# $$ Step\ 4\ : Regular\ expressions\ $$

_____________

**Regular Expressions (regex)** are a powerful tool used for searching and manipulating strings that match a specified pattern. They allow you to define a pattern that can match a wide range of strings, making them incredibly useful for filtering and processing text.

### Why Use Regular Expressions?

Regular expressions are particularly useful when you want to search for patterns in text rather than specific words or phrases. They are commonly used for:
- **Text validation** (e.g., validating email addresses or phone numbers).
- **String searching** (finding certain patterns in large amounts of text).
- **String manipulation** (replacing, splitting, or extracting parts of text).

### Regex Syntax

The syntax of regular expressions can vary depending on the specific task, but here are a few commonly used elements:
- **`.`**: Matches any single character except a newline.
- **`^`**: Matches the start of the string.
- **`$`**: Matches the end of the string.
- **`[]`**: Matches any one character inside the brackets.
- **`*`**: Matches zero or more occurrences of the preceding character.
- **`+`**: Matches one or more occurrences of the preceding character.
- **`?`**: Matches zero or one occurrence of the preceding character.
- **`|`**: Logical OR, matches the pattern before or after the `|`.

___________________

In [2]:
import re 

## Raw Strings :

In Python, certain characters have special meanings. For instance, `\n` represents a new line. However, there are times when we want the `\n` in our strings to be treated as a literal backslash followed by the letter 'n', instead of being interpreted as a new line.

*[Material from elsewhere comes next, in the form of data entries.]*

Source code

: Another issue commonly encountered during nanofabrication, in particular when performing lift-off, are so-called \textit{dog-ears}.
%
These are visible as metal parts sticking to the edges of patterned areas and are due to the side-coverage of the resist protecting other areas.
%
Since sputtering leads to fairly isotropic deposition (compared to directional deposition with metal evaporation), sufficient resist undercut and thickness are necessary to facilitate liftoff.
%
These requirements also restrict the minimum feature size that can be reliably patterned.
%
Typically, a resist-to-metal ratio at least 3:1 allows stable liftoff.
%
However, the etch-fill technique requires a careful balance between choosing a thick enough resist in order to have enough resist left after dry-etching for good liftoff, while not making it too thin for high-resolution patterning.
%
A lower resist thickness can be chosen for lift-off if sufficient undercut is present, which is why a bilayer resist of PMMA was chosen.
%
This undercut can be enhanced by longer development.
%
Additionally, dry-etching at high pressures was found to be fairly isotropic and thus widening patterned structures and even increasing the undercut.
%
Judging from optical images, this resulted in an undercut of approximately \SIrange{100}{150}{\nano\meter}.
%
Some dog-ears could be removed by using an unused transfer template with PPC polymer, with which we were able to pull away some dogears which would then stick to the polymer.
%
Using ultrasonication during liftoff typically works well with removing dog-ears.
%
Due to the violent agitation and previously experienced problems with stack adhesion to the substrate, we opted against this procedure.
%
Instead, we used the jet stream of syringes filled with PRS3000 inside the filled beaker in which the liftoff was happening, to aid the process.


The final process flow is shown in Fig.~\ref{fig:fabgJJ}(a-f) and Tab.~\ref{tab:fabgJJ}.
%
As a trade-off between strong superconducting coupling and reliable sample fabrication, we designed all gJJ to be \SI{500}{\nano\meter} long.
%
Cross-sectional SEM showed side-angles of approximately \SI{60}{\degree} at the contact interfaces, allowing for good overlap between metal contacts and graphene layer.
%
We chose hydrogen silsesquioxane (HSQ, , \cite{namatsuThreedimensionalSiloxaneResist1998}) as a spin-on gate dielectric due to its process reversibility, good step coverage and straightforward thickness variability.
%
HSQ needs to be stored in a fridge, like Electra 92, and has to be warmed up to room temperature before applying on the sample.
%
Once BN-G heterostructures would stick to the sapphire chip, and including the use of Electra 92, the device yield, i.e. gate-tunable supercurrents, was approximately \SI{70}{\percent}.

To achieve this, we can prefix the string with the letter `'r'`, which tells Python to treat the string as a **raw string**.

In [3]:
# print text without using raw string indicator
my_folder = "C:\desktop\download\notes"
print(my_folder)

C:\desktop\download
otes


In [5]:
# include raw string indicator
my_folder = r"C:\desktop\download\notes"
print(my_folder)

C:\desktop\download\notes


## re.search :

The `re.search` function is used to check if a specific pattern exists within a string. It follows the syntax `re.search("pattern", "string")`. If the pattern is found, it returns the match; otherwise, it returns `None` if the pattern is not present in the string.

In [6]:
result_search = re.search("food", r"That restaurant has the best food")
print(result_search)

<re.Match object; span=(29, 33), match='food'>


In [7]:
print(result_search.group()) # returns just the matching pattern

food


In [9]:
# Sample review text
review = "I really enjoyed the course on Python programming. The concepts were well-explained, and the exercises were great!"

# Regex pattern to find the product name "JavaScript course"
pattern = r"\bJavaScript course\b"  # Pattern to search for the product name "JavaScript course"

# Search for the pattern in the review
match = re.search(pattern, review)

print(match)

None


## re.sub :

The re.sub function allows us to find a specific pattern in a string and replace it with another string. \\

It follows the syntax:
`re.sub("pattern to find", "replacement text", "string")`


In [10]:
string = r"The waitress Sarah was really rude to me "

new_string = re.sub(r"Sarah", r"Taylor", string) # replace the incorrect spelling of sarah

print(new_string)

The waitress Taylor was really rude to me 


In [11]:

review = r"Overall, I really loved the product. The quality of the items was excellent. The packaging was poor, and it made the unboxing experience frustrating. However, the delivery was fast, and the customer service was helpful. I'm satisfied with the purchase, but the packaging could be improved."

# Replace 'poor' with 'acceptable' and 'fast' with 'quick'
new_review = re.sub(r"poor", r"acceptable", review)
new_review = re.sub(r"fast", r"quick", new_review)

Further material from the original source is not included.